Using the records below, locate all lines containing "Wide" and return them.

MATERIAL FOR THE TASK section start

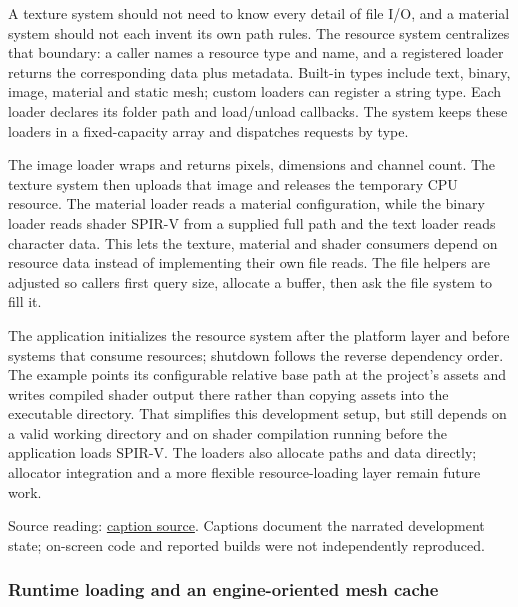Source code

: \hypertarget{06-engine-ii-ch027-loading-different-asset-types-through-resource-loaders}{}

A texture system should not need to know every detail of file I/O, and a material system should not each invent its own path rules. The resource system centralizes that boundary: a caller names a resource type and name, and a registered loader returns the corresponding data plus metadata. Built-in types include text, binary, image, material and static mesh; custom loaders can register a string type. Each loader declares its folder path and load/unload callbacks. The system keeps these loaders in a fixed-capacity array and dispatches requests by type.

The image loader wraps  and returns pixels, dimensions and channel count. The texture system then uploads that image and releases the temporary CPU resource. The material loader reads a material configuration, while the binary loader reads shader SPIR-V from a supplied full path and the text loader reads character data. This lets the texture, material and shader consumers depend on resource data instead of implementing their own file reads. The file helpers are adjusted so callers first query size, allocate a buffer, then ask the file system to fill it.

The application initializes the resource system after the platform layer and before systems that consume resources; shutdown follows the reverse dependency order. The example points its configurable relative base path at the project's assets and writes compiled shader output there rather than copying assets into the executable directory. That simplifies this development setup, but still depends on a valid working directory and on shader compilation running before the application loads SPIR-V. The loaders also allocate paths and data directly; allocator integration and a more flexible resource-loading layer remain future work.

Source reading: \href{https://www.youtube.com/watch?v=ubin1HH_kqw}{caption source}. Captions document the narrated development state; on-screen code and reported builds were not independently reproduced.

\subsubsection{Runtime loading and an engine-oriented mesh cache}\label{06-engine-ii-ch027-runtime-loading-and-an-engine-oriented-mesh-cache}

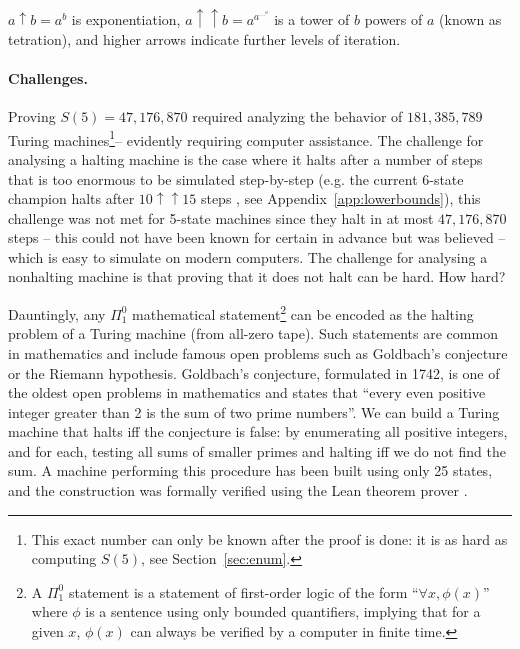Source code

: \documentclass[a4paper,british]{article}
\theoremstyle{definition} %
\numberwithin{equation}{section}
\theoremstyle{definition} %
\newcommand{\BBtheFifth}{47{,}176{,}870}
\newcommand{\BBtheFifthTNF}{181{,}385{,}789}
\begin{document}
\begin{table}[h]
{        $a \uparrow b = a^b$ is exponentiation,
        $a \uparrow\uparrow b = a^{a^{\dots^a}}$ is a tower of $b$ powers of $a$ (known as tetration),
        and higher arrows indicate further levels of iteration.
    }
    \label{table:landscape}
\end{table}











\paragraph{Challenges.} Proving $S(5) = \BBtheFifth$ required analyzing the behavior of $\BBtheFifthTNF$ Turing machines\footnote{This exact number can only be known after the proof is done: it is as hard as computing $S(5)$, see Section~\ref{sec:enum}.}-- evidently requiring computer assistance. The challenge for analysing a halting machine is the case where it halts after a number of steps that is too enormous to be simulated step-by-step (e.g. the current 6-state champion halts after $10 \uparrow \uparrow 15$ steps \cite{Pavel_discorvery}, see Appendix~\ref{app:lowerbounds}), this challenge was not met for 5-state machines since they halt in at most $\BBtheFifth$ steps -- this could not have been known for certain in advance but was believed -- which is easy to simulate on modern computers. The challenge for analysing a nonhalting machine is that proving that it does not halt can be hard. How hard?

Dauntingly, any $\Pi_1^0$ mathematical statement\footnote{A $\Pi_1^0$ statement is a statement of first-order logic of the form ``$\forall x, \phi(x)$'' where $\phi$ is a sentence using only bounded quantifiers, implying that for a given $x$, $\phi(x)$ can always be verified by a computer in finite time.} can be encoded as the halting problem of a Turing machine (from all-zero tape). Such statements are common in mathematics and include famous open problems such as Goldbach's conjecture or the Riemann hypothesis. Goldbach's conjecture, formulated in 1742, is one of the oldest open problems in mathematics and states that ``every even positive integer greater than 2 is the sum of two prime numbers''. We can build a Turing machine that halts iff the conjecture is false: by enumerating all positive integers, and for each, testing all sums of smaller primes and halting iff we do not find the sum. A machine performing this procedure has been built using only 25 states, and the construction was formally verified using the Lean theorem prover \cite{GoldbachTM27, GoldbachTM25, DeMouraKongAvigadVanDoornvonRaumer}.
\end{document}
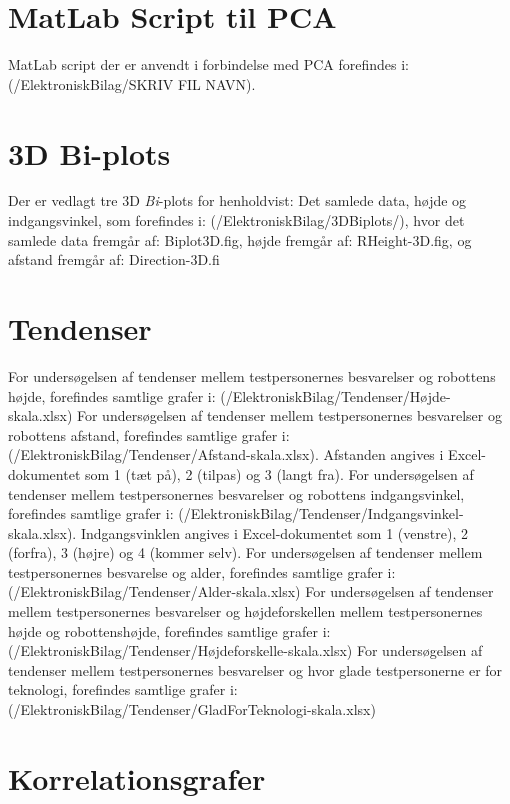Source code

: \section{MatLab Script til PCA}
\label{ElektroniskBilagMatLabPCA}
%
MatLab script der er anvendt i forbindelse med PCA forefindes i: (/ElektroniskBilag/SKRIV FIL NAVN).


\section{3D Bi-plots}
\label{ElektroniskBilag3D}
%
Der er vedlagt tre 3D \textit{Bi}-plots for henholdvist: Det samlede data, højde og indgangsvinkel, som forefindes i: (/ElektroniskBilag/3DBiplots/), hvor det samlede data fremgår af: Biplot3D.fig, højde fremgår af: RHeight-3D.fig, og afstand fremgår af: Direction-3D.fi

\section{Tendenser}
\label{ElektroniskBilagTendenser}
%
For undersøgelsen af tendenser mellem testpersonernes besvarelser og robottens højde, forefindes samtlige grafer i: (/ElektroniskBilag/Tendenser/Højde-skala.xlsx)\blankline
%
For undersøgelsen af tendenser mellem testpersonernes besvarelser og robottens afstand, forefindes samtlige grafer i: (/ElektroniskBilag/Tendenser/Afstand-skala.xlsx). Afstanden angives i Excel-dokumentet som 1 (tæt på), 2 (tilpas) og 3 (langt fra).\blankline
%
For undersøgelsen af tendenser mellem testpersonernes besvarelser og robottens indgangsvinkel, forefindes samtlige grafer i: (/ElektroniskBilag/Tendenser/Indgangsvinkel-skala.xlsx). Indgangsvinklen angives i Excel-dokumentet som 1 (venstre), 2 (forfra), 3 (højre) og 4 (kommer selv).\blankline
%
For undersøgelsen af tendenser mellem testpersonernes besvarelse og alder, forefindes samtlige grafer i: (/ElektroniskBilag/Tendenser/Alder-skala.xlsx)\blankline
%
For undersøgelsen af tendenser mellem testpersonernes besvarelser og højdeforskellen mellem testpersonernes højde og robottenshøjde, forefindes samtlige grafer i: \\
(/ElektroniskBilag/Tendenser/Højdeforskelle-skala.xlsx)\blankline
%
For undersøgelsen af tendenser mellem testpersonernes besvarelser og hvor glade testpersonerne er for teknologi, forefindes samtlige grafer i:\\
(/ElektroniskBilag/Tendenser/GladForTeknologi-skala.xlsx)

\section{Korrelationsgrafer}
\label{ElektroniskBilagKorrelationsgrafer}
%

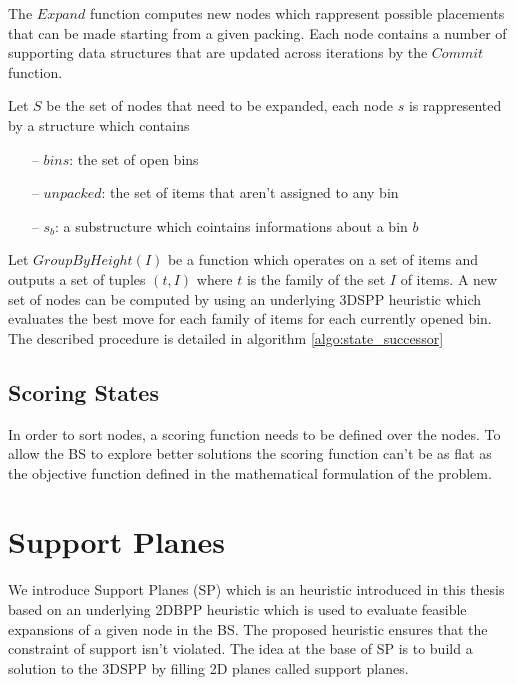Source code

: 

The $Expand$ function computes new nodes which rappresent possible placements that can be made starting from a given packing.
Each node contains a number of supporting data structures that are updated across iterations by the $Commit$ function.

Let $S$ be the set of nodes that need to be expanded, each node $s$ is rappresented by a structure which contains
\begin{itemize}
    \item[--] $bins$: the set of open bins
    \item[--] $unpacked$: the set of items that aren't assigned to any bin
    \item[--] $s_b$: a substructure which cointains informations about a bin $b$
\end{itemize}
Let $GroupByHeight(I)$ be a function which operates on a set of items and outputs a set of tuples $(t, I)$ where $t$ is the family of the set $I$ of items. %
A new set of nodes can be computed by using an underlying 3DSPP heuristic which evaluates the best move for each family of items for each currently opened bin.
The described procedure is detailed in algorithm \ref{algo:state_successor}  



\subsection{Scoring States}
\label{ssec:scoring_states}%
In order to sort nodes, a scoring function needs to be defined over the nodes. 
To allow the BS to explore better solutions the scoring function can't be as flat as the objective function defined in the mathematical formulation of the problem. %

\section{Support Planes}
\label{sec:support_planes}%
We introduce Support Planes (SP) which is an heuristic introduced in this thesis based on an underlying 2DBPP heuristic which is used to evaluate feasible expansions of a given node in the BS.
The proposed heuristic ensures that the constraint of support isn't violated.
The idea at the base of SP is to build a solution to the 3DSPP by filling 2D planes called support planes.

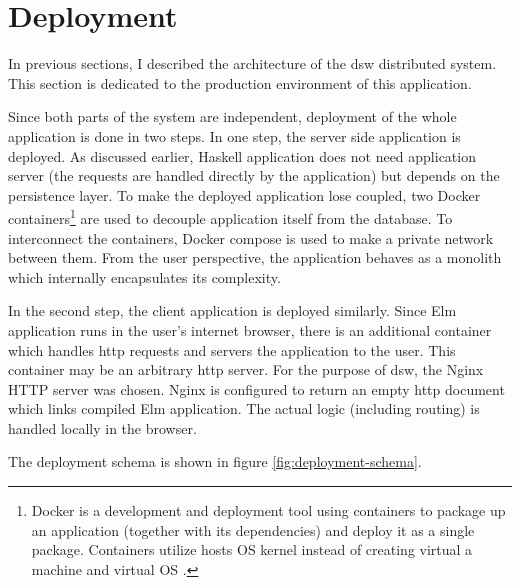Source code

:\section{Deployment}

In previous sections, I described the architecture of the \gls{dsw} distributed system.
This section is dedicated to the production environment of this application.

Since both parts of the system are independent, deployment of the whole application is done in two steps.
In one step, the server side application is deployed.
As discussed earlier, Haskell application does not need application server (the requests are handled directly by the application) but depends on the persistence layer.
To make the deployed application lose coupled, two Docker containers\footnote{Docker is a development and deployment tool using containers to package up an application (together with its dependencies) and deploy it as a single package. Containers utilize hosts OS kernel instead of creating virtual a machine and virtual OS \cite{ms-docker}.} are used to decouple application itself from the database.
To interconnect the containers, Docker compose is used to make a private network between them.
From the user perspective, the application behaves as a monolith which internally encapsulates its complexity.

In the second step, the client application is deployed similarly.
Since Elm application runs in the user's internet browser, there is an additional container which handles \gls{http} requests and servers the application to the user.
This container may be an arbitrary \gls{http} server.
For the purpose of \gls{dsw}, the Nginx HTTP server was chosen.
Nginx is configured to return an empty \gls{http} document which links compiled Elm application.
The actual logic (including routing) is handled locally in the browser.

The deployment schema is shown in figure \ref{fig:deployment-schema}.

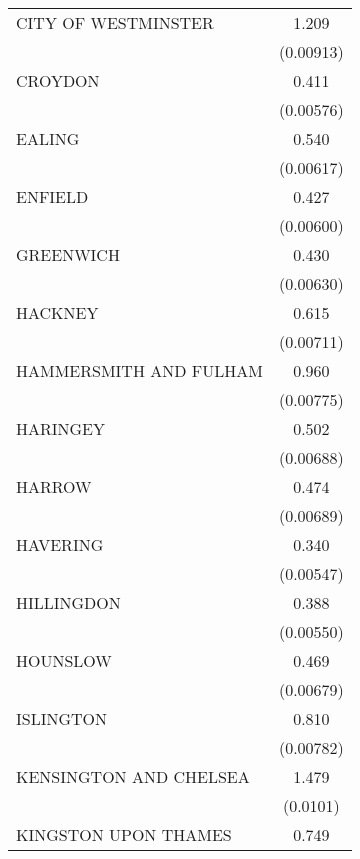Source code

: {\begin{longtable}{l*{1}{c}}
\addlinespace
CITY OF WESTMINSTER &       1.209\sym{***}\\
                    &   (0.00913)         \\
\addlinespace
CROYDON             &       0.411\sym{***}\\
                    &   (0.00576)         \\
\addlinespace
EALING              &       0.540\sym{***}\\
                    &   (0.00617)         \\
\addlinespace
ENFIELD             &       0.427\sym{***}\\
                    &   (0.00600)         \\
\addlinespace
GREENWICH           &       0.430\sym{***}\\
                    &   (0.00630)         \\
\addlinespace
HACKNEY             &       0.615\sym{***}\\
                    &   (0.00711)         \\
\addlinespace
HAMMERSMITH AND FULHAM&       0.960\sym{***}\\
                    &   (0.00775)         \\
\addlinespace
HARINGEY            &       0.502\sym{***}\\
                    &   (0.00688)         \\
\addlinespace
HARROW              &       0.474\sym{***}\\
                    &   (0.00689)         \\
\addlinespace
HAVERING            &       0.340\sym{***}\\
                    &   (0.00547)         \\
\addlinespace
HILLINGDON          &       0.388\sym{***}\\
                    &   (0.00550)         \\
\addlinespace
HOUNSLOW            &       0.469\sym{***}\\
                    &   (0.00679)         \\
\addlinespace
ISLINGTON           &       0.810\sym{***}\\
                    &   (0.00782)         \\
\addlinespace
KENSINGTON AND CHELSEA&       1.479\sym{***}\\
                    &    (0.0101)         \\
\addlinespace
KINGSTON UPON THAMES&       0.749\sym{***}\\

\end{longtable}}

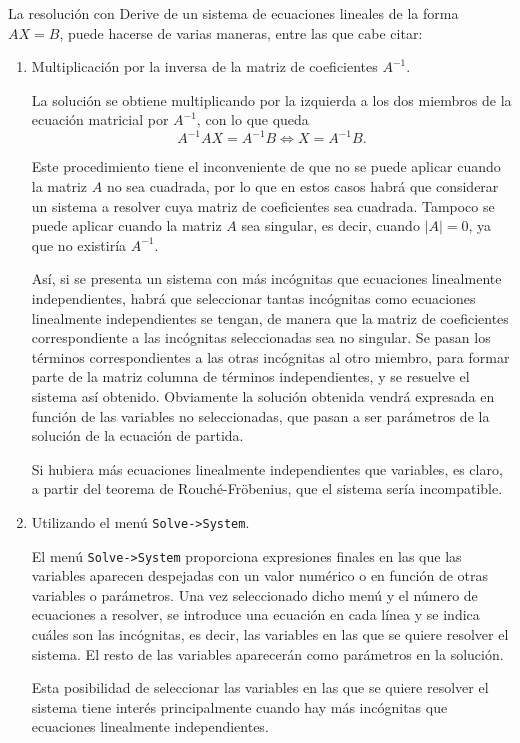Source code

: \documentclass[a4paper]{article}
\begin{document}
La resolución con Derive de un sistema de ecuaciones lineales de la forma $AX=B$, puede hacerse de varias maneras, entre las que cabe citar:

\begin{enumerate}

\item Multiplicación por la inversa de la matriz de coeficientes $A^{-1}$.

La solución se obtiene multiplicando por la izquierda a los dos miembros de la ecuación matricial por $A^{-1}$, con lo que queda 
\[A^{-1}AX=A^{-1}B \Leftrightarrow X=A^{-1}B.\]

Este procedimiento tiene el inconveniente de que no se puede aplicar cuando la matriz $A$ no sea cuadrada, por lo que en estos casos habrá que considerar un sistema a resolver cuya matriz de coeficientes sea cuadrada. Tampoco se puede aplicar cuando la matriz $A$ sea singular, es decir, cuando $|A|=0$, ya que no existiría $A^{-1}$. 

Así, si se presenta un sistema con más incógnitas que ecuaciones linealmente independientes, habrá que seleccionar tantas incógnitas como ecuaciones linealmente independientes se tengan, de manera que la matriz de coeficientes correspondiente a las incógnitas seleccionadas sea no singular. Se pasan los términos correspondientes a las otras incógnitas al otro miembro, para formar parte de la matriz columna de términos independientes, y se resuelve el sistema así obtenido. Obviamente la solución obtenida vendrá expresada en función de las variables no seleccionadas, que pasan a ser parámetros de la solución de la ecuación de partida.

Si hubiera más ecuaciones linealmente independientes que variables, es claro, a partir del teorema de Rouché-Fröbenius, que el sistema sería incompatible.

 
\item Utilizando el menú \texttt{Solve->System}.

El menú \texttt{Solve->System} proporciona expresiones finales en las que las variables aparecen despejadas con un valor numérico o en función de otras variables o parámetros. Una vez seleccionado dicho menú y el número de ecuaciones a resolver, se introduce una ecuación en cada línea y se indica cuáles son las incógnitas, es decir, las variables en las que se quiere resolver el sistema. El resto de las variables aparecerán como parámetros en la solución.

Esta posibilidad de seleccionar las variables en las que se quiere resolver el sistema tiene interés principalmente cuando hay más incógnitas que ecuaciones linealmente independientes. 


\end{enumerate}
\end{document}
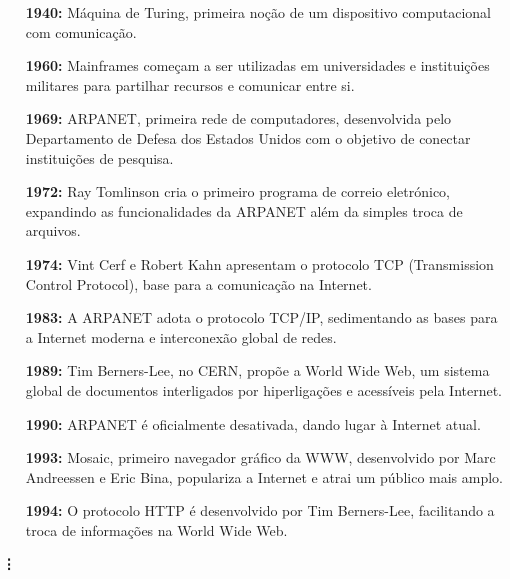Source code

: \begin{enumerate} \small
    \item[\textbf{1940:}] Máquina de Turing, primeira noção de um dispositivo computacional com comunicação.
    
    \item[\textbf{1960:}] Mainframes começam a ser utilizadas em universidades e instituições militares para partilhar recursos e comunicar entre si.
    
    \item[\textbf{1969:}] ARPANET, primeira rede de computadores, desenvolvida pelo Departamento de Defesa dos Estados Unidos com o objetivo de conectar instituições de pesquisa.

    \item[\textbf{1972:}] Ray Tomlinson cria o primeiro programa de correio eletrónico, expandindo as funcionalidades da ARPANET além da simples troca de arquivos.
    
    \item[\textbf{1974:}] Vint Cerf e Robert Kahn apresentam o protocolo TCP (Transmission Control Protocol), base para a comunicação na Internet.
    
    \item[\textbf{1983:}] A ARPANET adota o protocolo TCP/IP, sedimentando as bases para a Internet moderna e interconexão global de redes.
        
    \item[\textbf{1989:}] Tim Berners-Lee, no CERN, propõe a World Wide Web, um sistema global de documentos interligados por hiperligações e acessíveis pela Internet.
    
    \item[\textbf{1990:}] ARPANET é oficialmente desativada, dando lugar à Internet atual.
    
    \item[\textbf{1993:}] Mosaic, primeiro navegador gráfico da WWW, desenvolvido por Marc Andreessen e Eric Bina, populariza a Internet e atrai um público mais amplo.
    
    \item[\textbf{1994:}] O protocolo HTTP é desenvolvido por Tim Berners-Lee, facilitando a troca de informações na World Wide Web.
\end{enumerate}

\hfil \textbf{\vdots}

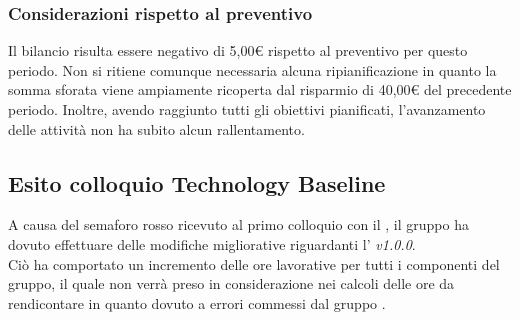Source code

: \subsubsection{Considerazioni rispetto al preventivo} \label{subsubsection:considerazioni_finali_PoC}
Il bilancio risulta essere negativo di 5,00€ rispetto al preventivo per questo periodo.
Non si ritiene comunque necessaria alcuna ripianificazione in quanto la somma sforata viene ampiamente ricoperta dal risparmio di 40,00€ del precedente periodo.
Inoltre, avendo raggiunto tutti gli obiettivi pianificati, l'avanzamento delle attività non ha subito alcun rallentamento.

\vspace{1cm}

\subsection{Esito colloquio Technology Baseline} \label{subsubsection:esito_TB}
A causa del semaforo rosso ricevuto al primo colloquio con il \commitNameS{}, il gruppo ha dovuto effettuare delle modifiche migliorative riguardanti l'\docNameAdR{} \textit{v1.0.0}.\\
Ciò ha comportato un incremento delle ore lavorative per tutti i componenti del gruppo, il quale non verrà preso in considerazione nei calcoli delle ore da rendicontare in quanto dovuto a errori commessi dal gruppo \groupName{}.

\vspace{2cm}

MATERIAL FOR THE TASK section end

- _TASK RESPONSE_
    \item[\textbf{1989:}] Tim Berners-Lee, no CERN, propõe a World Wide Web, um sistema global de documentos interligados por hiperligações e acessíveis pela Internet.
    \item[\textbf{1994:}] O protocolo HTTP é desenvolvido por Tim Berners-Lee, facilitando a troca de informações na World Wide Web.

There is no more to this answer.